(Stored data entries)
┄┄┄┄┄┄

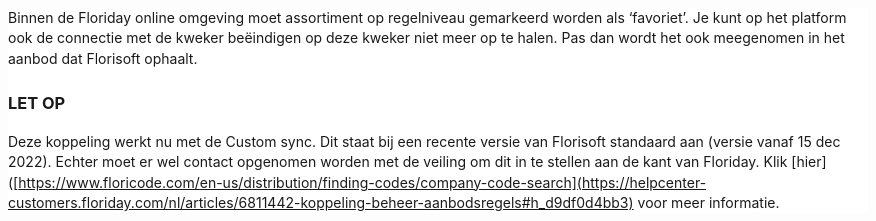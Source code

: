 Binnen de Floriday online omgeving moet assortiment op regelniveau gemarkeerd worden als ‘favoriet’. Je kunt op het platform ook de connectie met de kweker beëindigen op deze kweker niet meer op te halen. Pas dan wordt het ook meegenomen in het aanbod dat Florisoft ophaalt.

### LET OP

Deze koppeling werkt nu met de Custom sync. Dit staat bij een recente versie van Florisoft standaard aan (versie vanaf 15 dec 2022).
Echter moet er wel contact opgenomen worden met de veiling om dit in te stellen aan de kant van Floriday. Klik
[hier]([https://www.floricode.com/en-us/distribution/finding-codes/company-code-search](https://helpcenter-customers.floriday.com/nl/articles/6811442-koppeling-beheer-aanbodsregels#h_d9df0d4bb3) voor meer informatie.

┄┄┄┄┄┄

**WORK TASK**
Determine the number of lines in the data that include the string "Florisoft". Only that number belongs in the answer.

**RESPONSE BOX**
2